The Children’s Commissioner for England has warned that 60,000 children are permanently out of school, many of whom are vulnerable or have special educational needs.
Reports revealed that the number of children home educated was 27 per cent higher in 2018 than in 2017, and in the past five years, this has risen by 20 per cent.
Moreover, one in five children withdrawn from school will have special educational needs and disabilities (SEND).
While some children are being taken out of school to have a high-quality home education, a growing number of parents feel they have no choice to home educate because schools cannot cater for their child and do not have the correct support in place.
Anne Longfield, the Children’s Commissioner for England, said: “Many of these children are very vulnerable, have special educational needs, or are unable to cope with a ‘one size fits all’ school system. Schools should be for all children, including those with complex needs and those who struggle academically.

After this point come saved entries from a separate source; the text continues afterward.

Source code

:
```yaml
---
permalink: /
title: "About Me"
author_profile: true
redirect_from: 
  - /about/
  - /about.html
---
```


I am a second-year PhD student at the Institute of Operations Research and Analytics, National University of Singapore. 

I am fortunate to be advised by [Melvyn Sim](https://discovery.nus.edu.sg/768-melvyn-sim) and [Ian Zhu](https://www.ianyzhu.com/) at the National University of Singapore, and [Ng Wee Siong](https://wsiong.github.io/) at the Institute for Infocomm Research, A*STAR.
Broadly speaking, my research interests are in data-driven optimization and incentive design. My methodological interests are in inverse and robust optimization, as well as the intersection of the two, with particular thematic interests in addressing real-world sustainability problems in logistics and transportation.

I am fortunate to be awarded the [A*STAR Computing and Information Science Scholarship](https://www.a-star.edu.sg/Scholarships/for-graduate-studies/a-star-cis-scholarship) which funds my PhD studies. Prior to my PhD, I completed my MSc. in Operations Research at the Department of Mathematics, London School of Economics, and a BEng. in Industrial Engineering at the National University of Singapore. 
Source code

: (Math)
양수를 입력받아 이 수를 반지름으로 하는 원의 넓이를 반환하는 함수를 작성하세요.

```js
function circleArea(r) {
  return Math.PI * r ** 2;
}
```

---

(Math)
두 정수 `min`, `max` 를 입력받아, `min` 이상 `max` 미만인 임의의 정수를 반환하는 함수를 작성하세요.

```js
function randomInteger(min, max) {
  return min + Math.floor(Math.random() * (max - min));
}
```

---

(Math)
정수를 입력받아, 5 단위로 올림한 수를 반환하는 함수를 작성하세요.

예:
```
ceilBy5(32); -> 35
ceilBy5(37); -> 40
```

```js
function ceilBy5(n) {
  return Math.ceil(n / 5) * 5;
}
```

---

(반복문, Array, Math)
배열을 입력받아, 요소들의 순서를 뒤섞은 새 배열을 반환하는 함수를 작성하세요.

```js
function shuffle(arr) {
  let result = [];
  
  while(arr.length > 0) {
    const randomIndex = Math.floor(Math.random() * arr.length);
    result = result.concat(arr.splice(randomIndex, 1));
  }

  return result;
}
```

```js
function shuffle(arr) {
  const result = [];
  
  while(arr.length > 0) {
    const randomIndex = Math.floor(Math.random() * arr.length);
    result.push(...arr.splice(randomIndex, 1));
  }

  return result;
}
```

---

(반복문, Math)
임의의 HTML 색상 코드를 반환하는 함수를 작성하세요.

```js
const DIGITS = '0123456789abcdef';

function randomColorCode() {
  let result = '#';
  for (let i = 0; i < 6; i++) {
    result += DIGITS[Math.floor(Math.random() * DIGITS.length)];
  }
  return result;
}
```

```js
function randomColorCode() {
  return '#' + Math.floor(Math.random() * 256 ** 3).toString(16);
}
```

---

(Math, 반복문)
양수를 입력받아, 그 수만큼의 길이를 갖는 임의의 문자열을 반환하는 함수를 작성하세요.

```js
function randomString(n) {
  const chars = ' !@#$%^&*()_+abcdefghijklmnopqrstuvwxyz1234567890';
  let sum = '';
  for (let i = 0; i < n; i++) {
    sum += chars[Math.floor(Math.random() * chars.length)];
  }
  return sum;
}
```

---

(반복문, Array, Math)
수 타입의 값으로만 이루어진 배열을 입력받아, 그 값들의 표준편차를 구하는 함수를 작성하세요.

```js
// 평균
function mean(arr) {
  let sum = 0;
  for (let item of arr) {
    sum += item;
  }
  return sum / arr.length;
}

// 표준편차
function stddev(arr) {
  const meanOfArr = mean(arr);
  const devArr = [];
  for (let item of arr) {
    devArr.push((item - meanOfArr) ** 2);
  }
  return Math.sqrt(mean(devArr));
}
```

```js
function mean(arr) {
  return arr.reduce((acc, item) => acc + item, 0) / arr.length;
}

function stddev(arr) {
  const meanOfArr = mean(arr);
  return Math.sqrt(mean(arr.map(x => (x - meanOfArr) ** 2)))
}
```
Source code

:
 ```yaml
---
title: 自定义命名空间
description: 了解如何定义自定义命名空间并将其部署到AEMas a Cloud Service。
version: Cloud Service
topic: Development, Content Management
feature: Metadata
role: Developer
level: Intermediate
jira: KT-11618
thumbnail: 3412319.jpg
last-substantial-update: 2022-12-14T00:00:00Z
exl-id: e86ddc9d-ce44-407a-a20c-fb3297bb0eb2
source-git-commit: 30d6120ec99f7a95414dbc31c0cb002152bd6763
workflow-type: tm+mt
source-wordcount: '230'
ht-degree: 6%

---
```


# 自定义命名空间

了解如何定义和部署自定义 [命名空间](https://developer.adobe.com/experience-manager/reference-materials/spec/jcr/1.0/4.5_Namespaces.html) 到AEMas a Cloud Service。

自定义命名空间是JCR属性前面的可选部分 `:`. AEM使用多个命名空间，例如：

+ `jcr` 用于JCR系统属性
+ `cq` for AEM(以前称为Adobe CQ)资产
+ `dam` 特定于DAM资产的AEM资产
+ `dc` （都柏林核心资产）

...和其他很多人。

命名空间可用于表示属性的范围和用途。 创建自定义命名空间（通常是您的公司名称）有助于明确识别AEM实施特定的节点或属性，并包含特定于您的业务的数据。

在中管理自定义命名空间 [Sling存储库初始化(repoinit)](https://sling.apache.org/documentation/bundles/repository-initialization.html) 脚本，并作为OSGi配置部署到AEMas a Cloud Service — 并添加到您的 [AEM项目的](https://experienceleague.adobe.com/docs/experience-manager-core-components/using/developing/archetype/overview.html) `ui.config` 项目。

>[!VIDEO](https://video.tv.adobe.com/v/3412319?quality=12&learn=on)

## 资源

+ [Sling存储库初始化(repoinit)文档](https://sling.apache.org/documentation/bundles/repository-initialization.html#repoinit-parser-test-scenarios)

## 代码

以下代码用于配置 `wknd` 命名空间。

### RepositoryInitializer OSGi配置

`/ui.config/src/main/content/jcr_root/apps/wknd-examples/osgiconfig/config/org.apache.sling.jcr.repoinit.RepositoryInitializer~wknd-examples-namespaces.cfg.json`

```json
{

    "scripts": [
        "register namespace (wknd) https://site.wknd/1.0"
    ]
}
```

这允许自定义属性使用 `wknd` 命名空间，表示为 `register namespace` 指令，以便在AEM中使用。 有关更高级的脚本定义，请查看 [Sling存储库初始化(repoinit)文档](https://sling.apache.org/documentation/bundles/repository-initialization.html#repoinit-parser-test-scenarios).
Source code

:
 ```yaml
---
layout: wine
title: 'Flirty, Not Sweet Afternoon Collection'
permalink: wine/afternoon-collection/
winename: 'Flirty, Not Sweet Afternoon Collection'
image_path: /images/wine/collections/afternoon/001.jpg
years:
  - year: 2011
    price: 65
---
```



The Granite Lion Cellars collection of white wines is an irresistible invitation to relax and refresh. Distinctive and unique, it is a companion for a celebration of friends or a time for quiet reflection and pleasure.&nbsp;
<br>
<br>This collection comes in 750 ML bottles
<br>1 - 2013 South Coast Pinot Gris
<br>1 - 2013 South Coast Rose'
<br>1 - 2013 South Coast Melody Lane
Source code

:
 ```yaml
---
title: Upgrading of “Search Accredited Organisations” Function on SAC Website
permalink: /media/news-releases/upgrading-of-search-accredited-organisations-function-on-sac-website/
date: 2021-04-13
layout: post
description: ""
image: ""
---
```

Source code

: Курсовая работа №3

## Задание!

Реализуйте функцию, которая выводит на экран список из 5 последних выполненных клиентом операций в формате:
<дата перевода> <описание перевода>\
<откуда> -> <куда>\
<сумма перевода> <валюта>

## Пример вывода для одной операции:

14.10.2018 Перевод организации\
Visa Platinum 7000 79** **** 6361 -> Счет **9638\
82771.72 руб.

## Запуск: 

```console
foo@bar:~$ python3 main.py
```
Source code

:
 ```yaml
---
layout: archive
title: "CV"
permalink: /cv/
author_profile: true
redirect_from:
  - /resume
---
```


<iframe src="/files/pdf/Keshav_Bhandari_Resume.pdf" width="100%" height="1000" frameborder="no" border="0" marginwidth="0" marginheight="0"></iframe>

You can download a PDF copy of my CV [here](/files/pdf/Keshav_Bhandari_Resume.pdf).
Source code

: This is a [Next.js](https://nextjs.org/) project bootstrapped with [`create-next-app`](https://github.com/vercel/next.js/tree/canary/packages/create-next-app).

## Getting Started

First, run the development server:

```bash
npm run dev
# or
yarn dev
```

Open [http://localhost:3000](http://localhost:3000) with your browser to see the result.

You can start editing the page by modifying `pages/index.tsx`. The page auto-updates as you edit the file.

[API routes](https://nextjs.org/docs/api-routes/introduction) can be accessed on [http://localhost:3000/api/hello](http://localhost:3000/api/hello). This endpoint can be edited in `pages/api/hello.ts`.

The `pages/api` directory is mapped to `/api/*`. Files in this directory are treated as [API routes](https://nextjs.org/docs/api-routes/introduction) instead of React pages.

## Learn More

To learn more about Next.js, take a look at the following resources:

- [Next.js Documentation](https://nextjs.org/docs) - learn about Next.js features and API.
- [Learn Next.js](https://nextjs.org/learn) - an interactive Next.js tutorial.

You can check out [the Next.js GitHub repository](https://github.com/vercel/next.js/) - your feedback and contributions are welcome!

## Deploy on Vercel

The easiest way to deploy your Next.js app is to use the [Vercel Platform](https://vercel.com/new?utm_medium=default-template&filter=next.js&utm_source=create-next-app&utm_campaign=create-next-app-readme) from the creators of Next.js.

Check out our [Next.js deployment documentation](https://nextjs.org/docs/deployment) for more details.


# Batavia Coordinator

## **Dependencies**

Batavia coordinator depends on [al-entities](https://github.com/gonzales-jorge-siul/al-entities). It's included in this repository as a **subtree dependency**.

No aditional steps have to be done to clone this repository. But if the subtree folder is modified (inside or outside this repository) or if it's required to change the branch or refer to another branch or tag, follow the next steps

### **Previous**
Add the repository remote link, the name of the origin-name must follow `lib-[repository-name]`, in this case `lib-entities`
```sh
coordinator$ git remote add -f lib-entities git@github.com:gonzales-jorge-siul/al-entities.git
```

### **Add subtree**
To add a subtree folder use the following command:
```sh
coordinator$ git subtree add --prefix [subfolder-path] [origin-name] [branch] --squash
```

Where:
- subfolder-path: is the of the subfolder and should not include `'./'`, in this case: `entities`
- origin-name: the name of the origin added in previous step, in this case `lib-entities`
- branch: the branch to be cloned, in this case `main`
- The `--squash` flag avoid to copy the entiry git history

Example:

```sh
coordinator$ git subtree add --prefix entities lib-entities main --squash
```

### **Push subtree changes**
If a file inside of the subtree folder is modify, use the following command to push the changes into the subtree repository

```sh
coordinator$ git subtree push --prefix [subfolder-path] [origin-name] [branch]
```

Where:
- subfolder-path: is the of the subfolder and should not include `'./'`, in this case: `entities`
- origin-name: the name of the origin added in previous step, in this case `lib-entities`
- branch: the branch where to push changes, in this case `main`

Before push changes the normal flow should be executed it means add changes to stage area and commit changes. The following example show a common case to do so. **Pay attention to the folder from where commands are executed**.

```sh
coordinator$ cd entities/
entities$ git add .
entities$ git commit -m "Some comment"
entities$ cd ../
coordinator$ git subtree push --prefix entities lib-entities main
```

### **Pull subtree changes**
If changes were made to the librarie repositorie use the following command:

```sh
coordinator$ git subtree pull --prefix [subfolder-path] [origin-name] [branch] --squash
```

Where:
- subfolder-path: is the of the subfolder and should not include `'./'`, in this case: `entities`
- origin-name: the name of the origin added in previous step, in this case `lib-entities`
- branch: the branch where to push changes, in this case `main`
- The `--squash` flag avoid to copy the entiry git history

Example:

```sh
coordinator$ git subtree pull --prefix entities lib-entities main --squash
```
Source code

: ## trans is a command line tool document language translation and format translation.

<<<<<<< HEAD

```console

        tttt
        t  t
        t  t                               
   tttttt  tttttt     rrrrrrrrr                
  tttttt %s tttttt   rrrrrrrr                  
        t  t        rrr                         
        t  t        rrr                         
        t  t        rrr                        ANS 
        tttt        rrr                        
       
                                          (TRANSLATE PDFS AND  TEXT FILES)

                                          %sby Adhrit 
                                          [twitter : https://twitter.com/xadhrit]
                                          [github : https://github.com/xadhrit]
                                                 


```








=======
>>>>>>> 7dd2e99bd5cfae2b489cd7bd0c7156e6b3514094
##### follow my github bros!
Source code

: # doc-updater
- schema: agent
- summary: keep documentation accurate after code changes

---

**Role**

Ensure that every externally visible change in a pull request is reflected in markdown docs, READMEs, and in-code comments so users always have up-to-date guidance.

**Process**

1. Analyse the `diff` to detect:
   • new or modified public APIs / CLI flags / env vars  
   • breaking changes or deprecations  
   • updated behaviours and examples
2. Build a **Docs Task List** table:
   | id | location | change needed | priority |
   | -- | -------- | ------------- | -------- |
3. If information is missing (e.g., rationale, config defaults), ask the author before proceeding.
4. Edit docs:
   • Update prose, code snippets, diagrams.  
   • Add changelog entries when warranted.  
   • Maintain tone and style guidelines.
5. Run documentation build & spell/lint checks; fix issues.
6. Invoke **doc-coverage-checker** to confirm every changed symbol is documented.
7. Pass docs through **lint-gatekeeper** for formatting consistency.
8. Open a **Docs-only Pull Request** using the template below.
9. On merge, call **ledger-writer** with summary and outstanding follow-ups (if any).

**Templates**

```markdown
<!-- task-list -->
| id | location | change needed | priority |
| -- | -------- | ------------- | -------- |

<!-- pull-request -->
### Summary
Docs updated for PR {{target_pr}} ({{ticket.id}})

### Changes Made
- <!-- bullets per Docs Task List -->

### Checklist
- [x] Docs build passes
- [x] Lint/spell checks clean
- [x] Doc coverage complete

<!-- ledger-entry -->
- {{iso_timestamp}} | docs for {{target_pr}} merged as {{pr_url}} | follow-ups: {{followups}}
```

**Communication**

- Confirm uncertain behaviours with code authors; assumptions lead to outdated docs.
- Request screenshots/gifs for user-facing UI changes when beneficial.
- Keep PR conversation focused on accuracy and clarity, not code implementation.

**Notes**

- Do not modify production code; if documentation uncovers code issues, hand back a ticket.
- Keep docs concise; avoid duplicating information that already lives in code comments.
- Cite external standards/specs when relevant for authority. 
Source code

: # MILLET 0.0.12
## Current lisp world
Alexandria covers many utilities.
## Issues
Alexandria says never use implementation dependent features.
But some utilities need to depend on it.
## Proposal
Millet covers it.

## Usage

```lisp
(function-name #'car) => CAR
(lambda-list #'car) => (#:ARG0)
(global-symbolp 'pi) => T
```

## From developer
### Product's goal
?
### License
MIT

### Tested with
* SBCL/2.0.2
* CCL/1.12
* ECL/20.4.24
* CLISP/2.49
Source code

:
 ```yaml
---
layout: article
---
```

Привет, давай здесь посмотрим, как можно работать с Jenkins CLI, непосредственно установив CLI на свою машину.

“The numbers are rocketing and no one knows how they are doing academically, with many being off-rolled. It also seems that a relatively small number of schools may be responsible for this sharp rise in children leaving school for ‘home education’ in this way.”
Ms Longfield added: “We need to know who these children are, where they are, and if they are getting the education they need to succeed in life. There is a clear case for the Government to introduce a compulsory register for all home-educated children, without delay.”
Councillor, Anntoinette Bramble, Chair of the Local Government Association’s Children and Young People Board, said: “Placing a legal duty on parents to register home-schooled children with their local authority would also help councils to monitor how children are being educated and prevent them from disappearing from the oversight of services designed to keep them safe.”